- [Work instructions]
First find the line with "## Overview" in the entries below, then set down exactly every line through the line with "This repository explores", that line included.

########################################

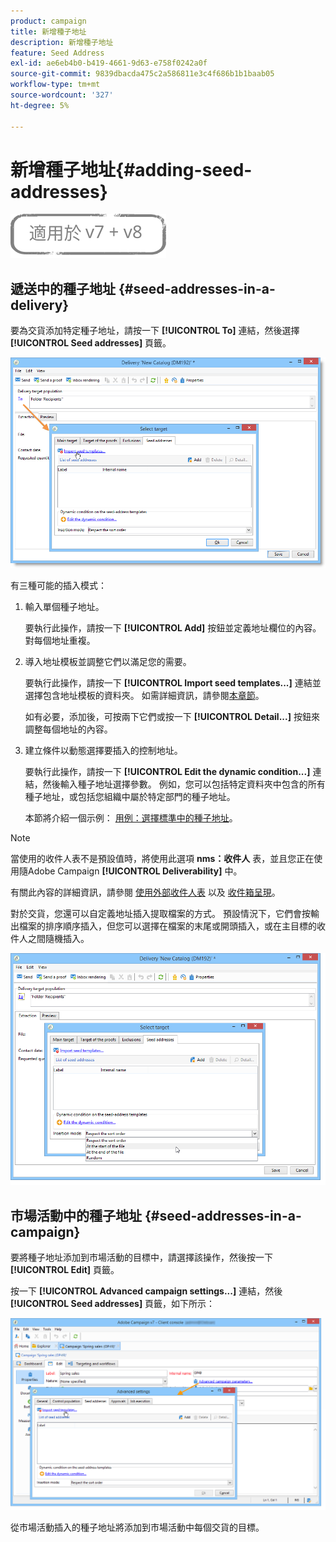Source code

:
 ```yaml
---
product: campaign
title: 新增種子地址
description: 新增種子地址
feature: Seed Address
exl-id: ae6eb4b0-b419-4661-9d63-e758f0242a0f
source-git-commit: 9839dbacda475c2a586811e3c4f686b1b1baab05
workflow-type: tm+mt
source-wordcount: '327'
ht-degree: 5%

---
```


# 新增種子地址{#adding-seed-addresses}

![](../../assets/common.svg)

## 遞送中的種子地址 {#seed-addresses-in-a-delivery}

要為交貨添加特定種子地址，請按一下 **[!UICONTROL To]** 連結，然後選擇 **[!UICONTROL Seed addresses]** 頁籤。

![](assets/s_ncs_user_edit_del_addresses_tab.png)

有三種可能的插入模式：

1. 輸入單個種子地址。

   要執行此操作，請按一下 **[!UICONTROL Add]** 按鈕並定義地址欄位的內容。 對每個地址重複。

1. 導入地址模板並調整它們以滿足您的需要。

   要執行此操作，請按一下 **[!UICONTROL Import seed templates...]** 連結並選擇包含地址模板的資料夾。 如需詳細資訊，請參閱[本章節](creating-seed-addresses.md#creating-seed-address-templates)。

   如有必要，添加後，可按兩下它們或按一下 **[!UICONTROL Detail...]** 按鈕來調整每個地址的內容。

1. 建立條件以動態選擇要插入的控制地址。

   要執行此操作，請按一下 **[!UICONTROL Edit the dynamic condition...]** 連結，然後輸入種子地址選擇參數。 例如，您可以包括特定資料夾中包含的所有種子地址，或包括您組織中屬於特定部門的種子地址。

   本節將介紹一個示例： [用例：選擇標準中的種子地址](use-case--selecting-seed-addresses-on-criteria.md)。

>[!NOTE]
>
>當使用的收件人表不是預設值時，將使用此選項 **nms：收件人** 表，並且您正在使用隨Adobe Campaign **[!UICONTROL Deliverability]** 中。
>
>有關此內容的詳細資訊，請參閱 [使用外部收件人表](using-an-external-recipient-table.md) 以及 [收件箱呈現](inbox-rendering.md)。

對於交貨，您還可以自定義地址插入提取檔案的方式。 預設情況下，它們會按輸出檔案的排序順序插入，但您可以選擇在檔案的末尾或開頭插入，或在主目標的收件人之間隨機插入。

![](assets/s_ncs_user_edit_del_addresses_sort.png)

## 市場活動中的種子地址 {#seed-addresses-in-a-campaign}

要將種子地址添加到市場活動的目標中，請選擇該操作，然後按一下 **[!UICONTROL Edit]** 頁籤。

按一下 **[!UICONTROL Advanced campaign settings...]** 連結，然後 **[!UICONTROL Seed addresses]** 頁籤，如下所示：

![](assets/s_ncs_user_edit_op_addresses_tab.png)

從市場活動插入的種子地址將添加到市場活動中每個交貨的目標。

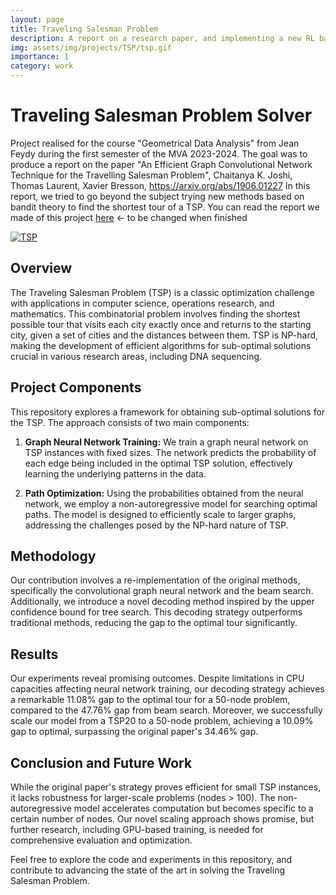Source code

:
 ```yaml
---
layout: page
title: Traveling Salesman Problem
description: A report on a research paper, and implementing a new RL based technique.
img: assets/img/projects/TSP/tsp.gif
importance: 1
category: work
---
```


# Traveling Salesman Problem Solver

Project realised for the course "Geometrical Data Analysis" from Jean Feydy during the first semester of the MVA 2023-2024.
The goal was to produce a report on the paper "An Efficient Graph Convolutional Network Technique for the Travelling Salesman Problem", Chaitanya K. Joshi, Thomas Laurent, Xavier Bresson, https://arxiv.org/abs/1906.01227
In this report, we tried to go beyond the subject trying new methods based on bandit theory to find the shortest tour of a TSP. You can read the report we made of this project [here](/assets/pdf/INF581___Chase_tag.pdf) <- to be changed when finished

<div class="repo p-2 text-center">
  <a href="https://github.com/ElSacho/GNN-For-Salesman-Problem">
    <img class="repo-img-dark w-100" alt="TSP" src="https://github-readme-stats.vercel.app/api/pin/?username=ElSacho&repo=GNN-For-Salesman-Problem&theme={{ site.repo_theme_dark }}&show_owner={{ show_owner }}">
  </a>
</div>

## Overview

The Traveling Salesman Problem (TSP) is a classic optimization challenge with applications in computer science, operations research, and mathematics. This combinatorial problem involves finding the shortest possible tour that visits each city exactly once and returns to the starting city, given a set of cities and the distances between them. TSP is NP-hard, making the development of efficient algorithms for sub-optimal solutions crucial in various research areas, including DNA sequencing.

## Project Components

This repository explores a framework for obtaining sub-optimal solutions for the TSP. The approach consists of two main components:

1. **Graph Neural Network Training:** We train a graph neural network on TSP instances with fixed sizes. The network predicts the probability of each edge being included in the optimal TSP solution, effectively learning the underlying patterns in the data.

2. **Path Optimization:** Using the probabilities obtained from the neural network, we employ a non-autoregressive model for searching optimal paths. The model is designed to efficiently scale to larger graphs, addressing the challenges posed by the NP-hard nature of TSP.

## Methodology

Our contribution involves a re-implementation of the original methods, specifically the convolutional graph neural network and the beam search. Additionally, we introduce a novel decoding method inspired by the upper confidence bound for tree search. This decoding strategy outperforms traditional methods, reducing the gap to the optimal tour significantly.

## Results

Our experiments reveal promising outcomes. Despite limitations in CPU capacities affecting neural network training, our decoding strategy achieves a remarkable 11.08% gap to the optimal tour for a 50-node problem, compared to the 47.76% gap from beam search. Moreover, we successfully scale our model from a TSP20 to a 50-node problem, achieving a 10.09% gap to optimal, surpassing the original paper's 34.46% gap.

## Conclusion and Future Work

While the original paper's strategy proves efficient for small TSP instances, it lacks robustness for larger-scale problems (nodes > 100). The non-autoregressive model accelerates computation but becomes specific to a certain number of nodes. Our novel scaling approach shows promise, but further research, including GPU-based training, is needed for comprehensive evaluation and optimization.

Feel free to explore the code and experiments in this repository, and contribute to advancing the state of the art in solving the Traveling Salesman Problem.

########################################

- [The answer]
## Overview

The Traveling Salesman Problem (TSP) is a classic optimization challenge with applications in computer science, operations research, and mathematics. This combinatorial problem involves finding the shortest possible tour that visits each city exactly once and returns to the starting city, given a set of cities and the distances between them. TSP is NP-hard, making the development of efficient algorithms for sub-optimal solutions crucial in various research areas, including DNA sequencing.

## Project Components

This repository explores a framework for obtaining sub-optimal solutions for the TSP. The approach consists of two main components:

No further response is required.